Case ID: la_17/html/0254-01.html
Source: Caselaw Access Project
Author: {"author": "Morphy, J.", "license": "Public Domain", "url": "https://static.case.law/"}
Date Created: 2024-08-24T03:29:51.129683

Kinney v. Crane.
    An agent who sells goods or property of his principal and takes a note to his own order, which is protested at maturity, and he uses no legal means, or proper diligence to enforce or secure payment, he makes the debt his own, and is liable to his principal for its amount. — i L. 26, find cases there noted.
    Appeal from the court of the first district.
    This is a suit by the plaintiff against his agent employed in the sale of coaches, carriages, &c. An account is duly made out charging the agent with the items and amount of the property sold, and also crediting him with sundry items for charges paid and moneys accounted for, &c. There is one disputed item. The defendant tenders to his principal a note for $475, given by Dr. J. M. Mackie for the price of a gig, which the defendant avers he sold and delivered, as he would his own property, supposing he was acting for the best interest of the plaintiff, and is not responsible himself for the payment of said note. He denies that he was guilty of any negligence or want of diligence in endeavoring to collect it; and tenders the note, and says it is in full of any balance otherwise standing against him.
    The case was submitted on the issue of the liability of the defendant to pay the amount of Dr.
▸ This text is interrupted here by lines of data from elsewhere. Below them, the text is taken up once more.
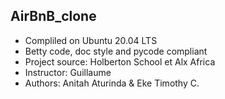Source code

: ## AirBnB_clone

- Compliled on Ubuntu 20.04 LTS
- Betty code, doc style and pycode compliant
- Project source: Holberton School et Alx Africa
- Instructor: Guillaume
- Authors:  Anitah Aturinda & Eke Timothy C.
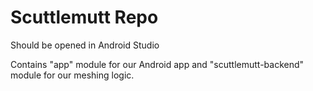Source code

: # Scuttlemutt Repo

Should be opened in Android Studio

Contains "app" module for our Android app and "scuttlemutt-backend" module for our meshing logic.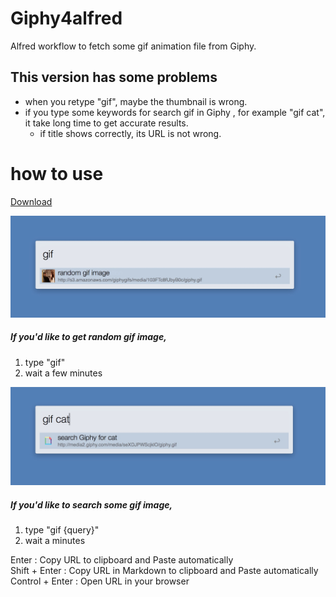 # Giphy4alfred
Alfred workflow to fetch some gif animation file from Giphy.








## This version has some problems
- when you retype "gif", maybe the thumbnail is wrong.  
- if you type some keywords for search gif in Giphy , for example "gif cat", it take long time to get accurate results.  
  - if title shows correctly, its URL is not wrong.



# how to use 
[Download](./Giphy4Alfred.alfredworkflow?raw=ture)

![img1](./img/cap1.jpg)
##### If you'd like to get random gif image,  
1. type "gif"  
2. wait a few minutes    



![img2](./img/cap2.jpg)
##### If you'd like to search some gif image,  
1. type "gif {query}"  
2. wait a minutes  



Enter : Copy URL to clipboard and Paste automatically  
Shift + Enter : Copy URL in Markdown to clipboard and Paste automatically  
Control + Enter : Open URL in your browser
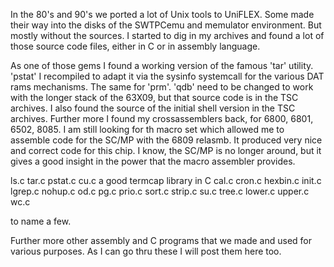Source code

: In the 80's and 90's we ported a lot of Unix tools to UniFLEX. Some made their way into the disks of the 
SWTPCemu and memulator environment. But mostly without the sources. I started to dig in my archives and 
found a lot of those source code files, either in C or in assembly language.

As one of those gems I found a working version of the famous 'tar' utility. 'pstat' I recompiled to adapt it via the sysinfo 
systemcall for the various DAT rams mechanisms. The same for 'prm'. 'qdb' need to be changed to work with the longer stack
of the 63X09, but that source code is in the TSC archives. I also found the source of the initial shell version in the TSC
archives. 
Further more I found my crossassemblers back, for 6800, 6801, 6502, 8085. I am still looking for th macro set which allowed
me to assemble code for the SC/MP with the 6809 relasmb. It produced very nice and correct code for this chip. 
I know, the SC/MP is no longer around, but it gives a good insight in the power that the macro assembler provides.

ls.c
tar.c
pstat.c
cu.c
a good termcap library in C
cal.c
cron.c
hexbin.c
init.c
lgrep.c
nohup.c
od.c
pg.c
prio.c
sort.c
strip.c
su.c
tree.c
lower.c 
upper.c
wc.c

to name a few. 

Further more other assembly and C programs that we made and used for various purposes. As I can go thru these I will post 
them here too.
Mackie’s note; he having failed to enforce the claim against the doctor after the maturity of the note, and while the gig was still in his possession. The note was due the 1st January, 1836; and the plaintiff’s account and demand for settlement and payment with the defendant was rendered the 1st January, 1838.
    There was a small balance claimed for commissions which was contested. The district judge disallowed them, and decided that the defendant acted negligently in his agency, by not using all legal exertions to secure payment for the price of the gig, when he might have seized it in the hands of the vendee, after the note was over due and unpaid.
    [418] There was judgment against the defendant, and he appealed.
    
      G. B, Bunecm for the plaintiff.
    
      Preston contra.
   Morphy, J.

delivered the opinion of the court.

This is a suit on an open account. The only item about which there is any dispute is a charge made against the defendant for the price of a gig sold by him to one Dr. Mackie for account of the plaintiff, a coach-maker, residing in the city of Newark, New Jersey. The sale was made on the 28th of July, 1835, at a credit of six months, and defendant received Mackie’s note to his own order, which when due was protested for non-payment. It appears that although the gig remained in the vendee’s possession after the maturity of the note, the defendant failed to enforce on it his lien as vendor; and has since used no legal exertions whatever to secure the payment of the price for his principal. Admitting that at the time of the sale ho was justified under the evidence, in selling to Mackie without requiring an indorsor, we fully concur in opinion with the inferior court that the defendant by thus keeping the note for years in his possession without using common diligence to collect it, has made the debt his own and was properly charged with its amount. La. Code, art. 2972 ; Story on Agency, p. 189.

The judgment of the district court is therefore affirmed, with costs.